Paper 1 investigates the role of government policies for increasing surgical access in public hospitals. This extended cost-effectiveness analysis utilizes publicly available data from Ethiopia to evaluate the health, financial, and equity impacts on rural patients of nine essential surgical procedures. Five policies addressing supply- and demand-side barriers to surgical access are examined: 1) universal public financing (UPF), 2) task-sharing (TS), 3) UPF with the addition of vouchers (V) to address the nonmedical costs of care, 4) UPF + TS, and 5) UPF + TS + V. I find that, while all policies are likely to improve health, a tradeoff exists: TS averts deaths most dramatically, but does so at the cost of a large increase in financial catastrophe. UPF is more financially risk protective, but has a much smaller impact on health. Only policies that include vouchers to address the non-medical costs of getting to care are found to provide an equitable distribution of benefits; the remainder continue to impoverish the poor.

Paper 2 compares surgical delivery by charitable organizations with the governmental policies examined in Paper 1. Using an agent-based model of cancer care in Uganda, the three common charitable platforms for surgical delivery—two-week “mission trips”, mobile surgical units, and free-standing specialty hospitals—are evaluated against combinations of UPF, TS, and V. Health and catastrophic expenditure are examined, as in Paper 1, in addition to two novel metrics that 1) incorporate the familial financial impact of a lack of access and 2) formalize the equitable distribution of benefits into a concentration index. I find that mobile surgical delivery platforms by non-governmental organizations can provide health and financial benefits equitably and efficiently and that they perform well when compared to health-system-strengthening policies. Other charitable platforms are equitable but less efficient than government policies. The results of this analysis also confirm the finding from Paper 1, that equitable delivery platforms must address the non-medical costs associated with getting to care.
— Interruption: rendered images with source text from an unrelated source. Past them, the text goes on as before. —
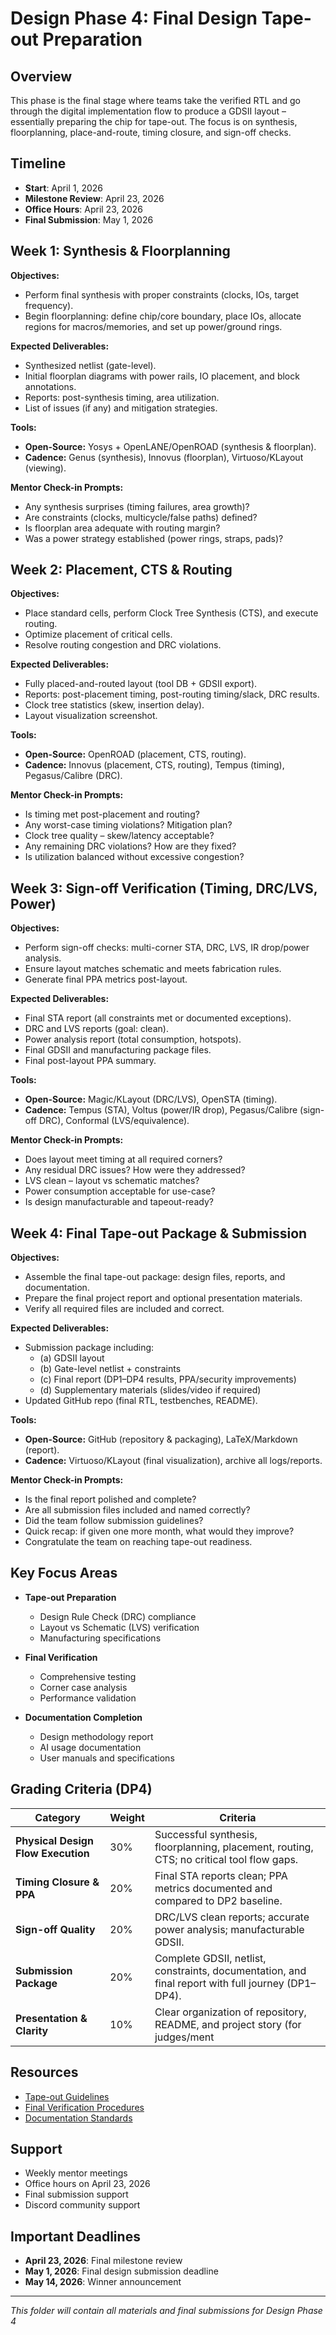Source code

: # Design Phase 4: Final Design Tape-out Preparation

## Overview
This phase  is the final stage where teams take the verified RTL and go through the digital implementation flow to produce a GDSII layout – essentially preparing the chip for tape-out. The focus is on synthesis, floorplanning, place-and-route, timing closure, and sign-off checks.

## Timeline
- **Start**: April 1, 2026
- **Milestone Review**: April 23, 2026
- **Office Hours**: April 23, 2026
- **Final Submission**: May 1, 2026


## Week 1: Synthesis & Floorplanning
**Objectives:**
- Perform final synthesis with proper constraints (clocks, IOs, target frequency).
- Begin floorplanning: define chip/core boundary, place IOs, allocate regions for macros/memories, and set up power/ground rings.

**Expected Deliverables:**
- Synthesized netlist (gate-level).
- Initial floorplan diagrams with power rails, IO placement, and block annotations.
- Reports: post-synthesis timing, area utilization.
- List of issues (if any) and mitigation strategies.

**Tools:**
- **Open-Source:** Yosys + OpenLANE/OpenROAD (synthesis & floorplan).
- **Cadence:** Genus (synthesis), Innovus (floorplan), Virtuoso/KLayout (viewing).

**Mentor Check-in Prompts:**
- Any synthesis surprises (timing failures, area growth)?
- Are constraints (clocks, multicycle/false paths) defined?
- Is floorplan area adequate with routing margin?
- Was a power strategy established (power rings, straps, pads)?


## Week 2: Placement, CTS & Routing
**Objectives:**
- Place standard cells, perform Clock Tree Synthesis (CTS), and execute routing.
- Optimize placement of critical cells.
- Resolve routing congestion and DRC violations.

**Expected Deliverables:**
- Fully placed-and-routed layout (tool DB + GDSII export).
- Reports: post-placement timing, post-routing timing/slack, DRC results.
- Clock tree statistics (skew, insertion delay).
- Layout visualization screenshot.

**Tools:**
- **Open-Source:** OpenROAD (placement, CTS, routing).
- **Cadence:** Innovus (placement, CTS, routing), Tempus (timing), Pegasus/Calibre (DRC).

**Mentor Check-in Prompts:**
- Is timing met post-placement and routing?
- Any worst-case timing violations? Mitigation plan?
- Clock tree quality – skew/latency acceptable?
- Any remaining DRC violations? How are they fixed?
- Is utilization balanced without excessive congestion?


## Week 3: Sign-off Verification (Timing, DRC/LVS, Power)
**Objectives:**
- Perform sign-off checks: multi-corner STA, DRC, LVS, IR drop/power analysis.
- Ensure layout matches schematic and meets fabrication rules.
- Generate final PPA metrics post-layout.

**Expected Deliverables:**
- Final STA report (all constraints met or documented exceptions).
- DRC and LVS reports (goal: clean).
- Power analysis report (total consumption, hotspots).
- Final GDSII and manufacturing package files.
- Final post-layout PPA summary.

**Tools:**
- **Open-Source:** Magic/KLayout (DRC/LVS), OpenSTA (timing).
- **Cadence:** Tempus (STA), Voltus (power/IR drop), Pegasus/Calibre (sign-off DRC), Conformal (LVS/equivalence).

**Mentor Check-in Prompts:**
- Does layout meet timing at all required corners?
- Any residual DRC issues? How were they addressed?
- LVS clean – layout vs schematic matches?
- Power consumption acceptable for use-case?
- Is design manufacturable and tapeout-ready?


## Week 4: Final Tape-out Package & Submission
**Objectives:**
- Assemble the final tape-out package: design files, reports, and documentation.
- Prepare the final project report and optional presentation materials.
- Verify all required files are included and correct.

**Expected Deliverables:**
- Submission package including:
  - (a) GDSII layout
  - (b) Gate-level netlist + constraints
  - (c) Final report (DP1–DP4 results, PPA/security improvements)
  - (d) Supplementary materials (slides/video if required)
- Updated GitHub repo (final RTL, testbenches, README).

**Tools:**
- **Open-Source:** GitHub (repository & packaging), LaTeX/Markdown (report).
- **Cadence:** Virtuoso/KLayout (final visualization), archive all logs/reports.

**Mentor Check-in Prompts:**
- Is the final report polished and complete?
- Are all submission files included and named correctly?
- Did the team follow submission guidelines?
- Quick recap: if given one more month, what would they improve?
- Congratulate the team on reaching tape-out readiness.

## Key Focus Areas
- **Tape-out Preparation**
  - Design Rule Check (DRC) compliance
  - Layout vs Schematic (LVS) verification
  - Manufacturing specifications
  
- **Final Verification**
  - Comprehensive testing
  - Corner case analysis
  - Performance validation
  
- **Documentation Completion**
  - Design methodology report
  - AI usage documentation
  - User manuals and specifications
 
## Grading Criteria (DP4)

| Category                         | Weight | Criteria                                                                 |
|----------------------------------|--------|--------------------------------------------------------------------------|
| **Physical Design Flow Execution** | 30%   | Successful synthesis, floorplanning, placement, routing, CTS; no critical tool flow gaps. |
| **Timing Closure & PPA**         | 20%    | Final STA reports clean; PPA metrics documented and compared to DP2 baseline. |
| **Sign-off Quality**             | 20%    | DRC/LVS clean reports; accurate power analysis; manufacturable GDSII. |
| **Submission Package**           | 20%    | Complete GDSII, netlist, constraints, documentation, and final report with full journey (DP1–DP4). |
| **Presentation & Clarity**       | 10%    | Clear organization of repository, README, and project story (for judges/ment


## Resources
- [Tape-out Guidelines](../../docs/getting-started/)
- [Final Verification Procedures](../../docs/ai-guides/)
- [Documentation Standards](../../submissions/)

## Support
- Weekly mentor meetings
- Office hours on April 23, 2026
- Final submission support
- Discord community support

## Important Deadlines
- **April 23, 2026**: Final milestone review
- **May 1, 2026**: Final design submission deadline
- **May 14, 2026**: Winner announcement

---

*This folder will contain all materials and final submissions for Design Phase 4*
Paper 3 tests the hypothesis that, in the setting of lethal disease, individuals value cure at all costs. A discrete choice experiment is undertaken in a nationally representative US sample of 2359 individuals. Respondents are asked to choose between two hypothetical treatments for a lethal disease, differing only in their chance of cure and their risk of bankruptcy. I find that the resulting indifference curve is multiplicative, and that Americans are less willing to shoulder high risks of bankruptcy to increase their probability of cure than has been previously assumed. Subgroup and sensitivity analyses do not alter this relationship, although, in some groups, the preference difference between bankruptcy and cure is not statistically significant. Significantly, however, I find no evidence a preference for cure at any cost in the American population.